Journal of Crystal Growth, Vol.474, 96-103, 2017
Impacts of thermal stress and doping on intrinsic point defect properties and clustering during single crystal silicon and germanium growth from a melt
This paper reviews recent considerable progress made in the last few years in understanding the behavior and properties of intrinsic point defects close to moving melt/solid Si interfaces during single crystal Si growth from a melt. The so called Voronkov criterion allows to determine whether the grown Si crystal is interstitial I-or vacancy V-rich. This criterion is written as the ratio G of the pulling rate v over the thermal gradient G at the interface. Crystals pulled with G above a critical value Gcrit are vacancy-rich while below Gcrit, they are interstitial-rich. Various expressions based on the intrinsic point defect thermal equilibrium concentration and diffusivity have been proposed to calculate Gcrit and are briefly discussed in this paper. Recently it was shown that the thermal stress at the interface and heavy doping with neutral and/or electrically active impurities, have a considerable impact on the intrinsic point defect balance and thus also on Gcrit. Furthermore, high energy barriers of formation energies of I and V around three or four atom layers from (001) free surface support a model in which the boundary conditions of the point defect concentrations at the surface in simulations can be set at fixed values.

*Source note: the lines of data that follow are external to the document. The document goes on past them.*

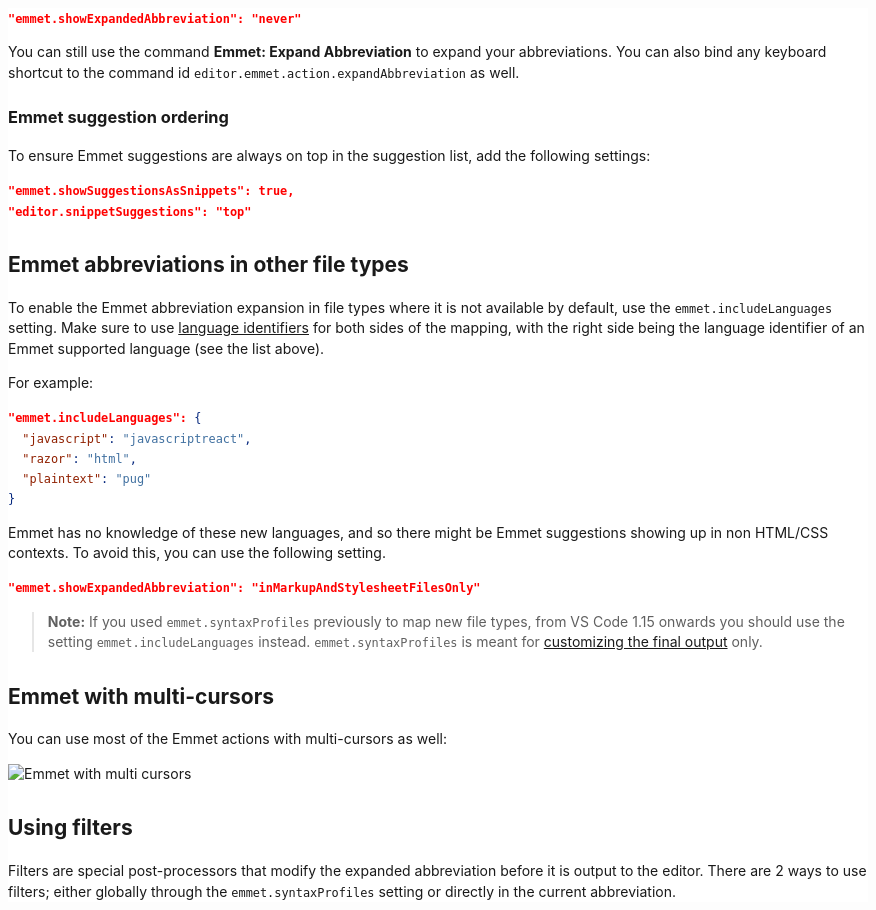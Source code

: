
 ```json
"emmet.showExpandedAbbreviation": "never"
```

You can still use the command **Emmet: Expand Abbreviation** to expand your abbreviations. You can also bind any keyboard shortcut to the command id `editor.emmet.action.expandAbbreviation` as well.

### Emmet suggestion ordering

To ensure Emmet suggestions are always on top in the suggestion list, add the following settings:

```json
"emmet.showSuggestionsAsSnippets": true,
"editor.snippetSuggestions": "top"
```

## Emmet abbreviations in other file types

To enable the Emmet abbreviation expansion in file types where it is not available by default, use the `emmet.includeLanguages` setting. Make sure to use [language identifiers](/docs/languages/identifiers.md) for both sides of the mapping, with the right side being the language identifier of an Emmet supported language (see the list above).

For example:

```json
"emmet.includeLanguages": {
  "javascript": "javascriptreact",
  "razor": "html",
  "plaintext": "pug"
}
```

Emmet has no knowledge of these new languages, and so there might be Emmet suggestions showing up in non HTML/CSS contexts. To avoid this, you can use the following setting.

```json
"emmet.showExpandedAbbreviation": "inMarkupAndStylesheetFilesOnly"
```

> **Note:** If you used `emmet.syntaxProfiles` previously to map new file types, from VS Code 1.15 onwards you should use the setting `emmet.includeLanguages` instead. `emmet.syntaxProfiles` is meant for [customizing the final output](https://docs.emmet.io/customization/syntax-profiles) only.

## Emmet with multi-cursors

You can use most of the Emmet actions with multi-cursors as well:

![Emmet with multi cursors](images/emmet/emmet-multi-cursor.gif)

## Using filters

Filters are special post-processors that modify the expanded abbreviation before it is output to the editor. There are 2 ways to use filters; either globally through the `emmet.syntaxProfiles` setting or directly in the current abbreviation.
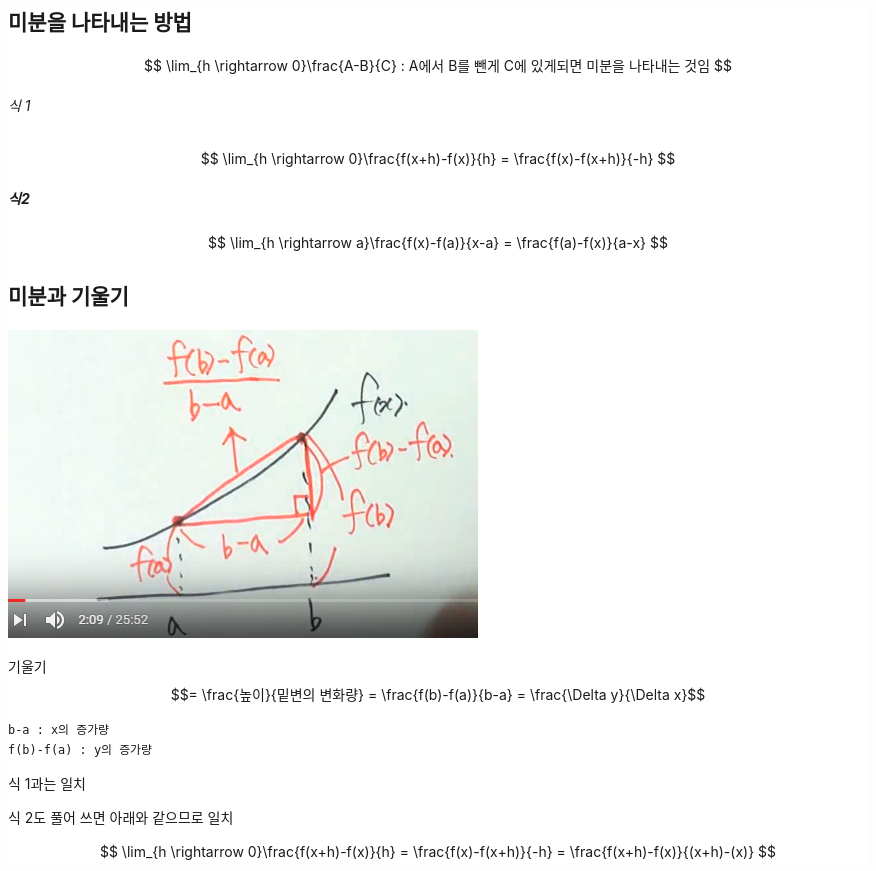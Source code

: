## 미분을 나타내는 방법


$$
 \lim_{h \rightarrow 0}\frac{A-B}{C} : A에서 B를 뺀게 C에 있게되면 미분을 나타내는 것임
$$


###### 식 1


$$
\lim_{h \rightarrow 0}\frac{f(x+h)-f(x)}{h} = \frac{f(x)-f(x+h)}{-h}
$$


##### 식2


$$
\lim_{h \rightarrow a}\frac{f(x)-f(a)}{x-a} = \frac{f(a)-f(x)}{a-x}
$$


## 미분과 기울기

![](/assets/decens.PNG)

기울기 $$= \frac{높이}{밑변의 변화량} = \frac{f(b)-f(a)}{b-a} = \frac{\Delta y}{\Delta x}$$

```
b-a : x의 증가량
f(b)-f(a) : y의 증가량 
```

식 1과는 일치

식 2도 풀어 쓰면 아래와 같으므로 일치


$$
\lim_{h \rightarrow 0}\frac{f(x+h)-f(x)}{h} = \frac{f(x)-f(x+h)}{-h} = \frac{f(x+h)-f(x)}{(x+h)-(x)}
$$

The situation is quite different for Ge single crystal pulling where the vacancy is always the dominant intrinsic point defect so that the Voronkov criterion cannot be applied. Prediction of vacancy cluster concentration/size distributions as a function of the pulling conditions is however still possible. The possibility of reaching Voronkov criterion conditions for Ge by doping with specific impurities is also discussed. Finally, impacts of stress and doping on self-diffusion in Si and Ge are evaluated with comparing the previous experimental results.